The Tyrone side are aiming to win their first All-Ireland club title when they face the Dublin outfit in Sunday's decider at Croke Park.
After a dramatic extra-time win over Dr Crokes in the last four, McCrory is hopeful his side can once again rise to the occasion in their quest to make history.
"You hope you can go out and put in a performance you are happy with and proud of," McCrory told BBC Sport.
"After that you just have to accept what happens.
"If you can find some footage of the pitch in Armagh after the Ulster Final or the pitch in Newbridge after the semi-final win and see all the people out there, Everyone was buzzing.
"To see the next step up from that would be just amazing."
'It's been a dream'
The 37-year-old, a two-time Ulster Championship winner with Tyrone, admits that it was difficult to envisage reaching this stage of the competition given the competitive nature of not only their county championship but also the provincial one.

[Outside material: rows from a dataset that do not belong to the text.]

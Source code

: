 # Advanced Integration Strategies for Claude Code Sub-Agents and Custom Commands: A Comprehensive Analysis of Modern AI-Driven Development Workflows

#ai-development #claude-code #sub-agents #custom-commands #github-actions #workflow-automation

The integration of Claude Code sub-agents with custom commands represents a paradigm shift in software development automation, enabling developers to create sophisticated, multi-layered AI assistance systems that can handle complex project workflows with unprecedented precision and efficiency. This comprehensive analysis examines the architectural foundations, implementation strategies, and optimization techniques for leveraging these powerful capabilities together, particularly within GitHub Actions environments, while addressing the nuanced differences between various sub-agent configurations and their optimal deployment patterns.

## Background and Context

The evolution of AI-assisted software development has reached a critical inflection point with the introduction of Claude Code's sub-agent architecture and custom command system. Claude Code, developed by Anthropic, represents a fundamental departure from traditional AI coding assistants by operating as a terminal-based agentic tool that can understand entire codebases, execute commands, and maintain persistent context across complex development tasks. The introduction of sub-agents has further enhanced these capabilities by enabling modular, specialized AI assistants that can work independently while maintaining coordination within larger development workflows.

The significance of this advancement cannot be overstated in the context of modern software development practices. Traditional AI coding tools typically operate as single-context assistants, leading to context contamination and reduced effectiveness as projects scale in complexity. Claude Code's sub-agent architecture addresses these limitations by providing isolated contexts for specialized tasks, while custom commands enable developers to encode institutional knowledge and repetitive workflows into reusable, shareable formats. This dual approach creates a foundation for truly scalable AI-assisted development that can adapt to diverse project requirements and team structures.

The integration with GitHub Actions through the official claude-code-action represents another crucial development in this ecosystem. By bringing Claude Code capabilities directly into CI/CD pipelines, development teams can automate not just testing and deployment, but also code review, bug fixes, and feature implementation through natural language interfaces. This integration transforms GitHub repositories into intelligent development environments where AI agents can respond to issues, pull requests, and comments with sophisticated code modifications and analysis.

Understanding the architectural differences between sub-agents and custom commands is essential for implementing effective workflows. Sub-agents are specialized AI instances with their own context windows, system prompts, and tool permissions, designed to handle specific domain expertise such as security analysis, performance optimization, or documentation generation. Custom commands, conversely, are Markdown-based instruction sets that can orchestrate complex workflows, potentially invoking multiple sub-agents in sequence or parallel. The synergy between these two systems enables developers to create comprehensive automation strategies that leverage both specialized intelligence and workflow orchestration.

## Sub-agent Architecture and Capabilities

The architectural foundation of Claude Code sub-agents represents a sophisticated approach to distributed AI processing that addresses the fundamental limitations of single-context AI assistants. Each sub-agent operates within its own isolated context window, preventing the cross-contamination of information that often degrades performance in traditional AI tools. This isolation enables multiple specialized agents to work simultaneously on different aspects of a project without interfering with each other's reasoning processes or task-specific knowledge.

"When you're young at 16, 17 or 18 you don't have the experiences to say how hard this might; you're looking and you're going 'we could do that'," McCrory explained.
"When you start playing championship football you realise how tough it is and you start to think less you might ever get there but it's just been a dream."
All-Ireland success has been the impossible dream for club sides from Tyrone as no team from the county has ever reached the final before, never mind lifted the Andy Merrigan Cup.
In recent years, there has been Ulster success in the showpiece finale to the club football season with Down's Kilcoo (2022) and Derry's Glen (2024) taking home All-Ireland honours.
For Errigal Ciaran to make history, they will have to get passed Cuala, who won the Dublin and Leinster football titles for the first time this year and are also bidding for a maiden All-Ireland club football title.
"You can look at opposition, but we've never played them, so you don't know and that's the beauty of it," McCrory told BBC Sport NI.
"You get a bit of looking at them, but you don't know what it feels like to be in against them and how they really play football, so we're hoping, we're living off hope."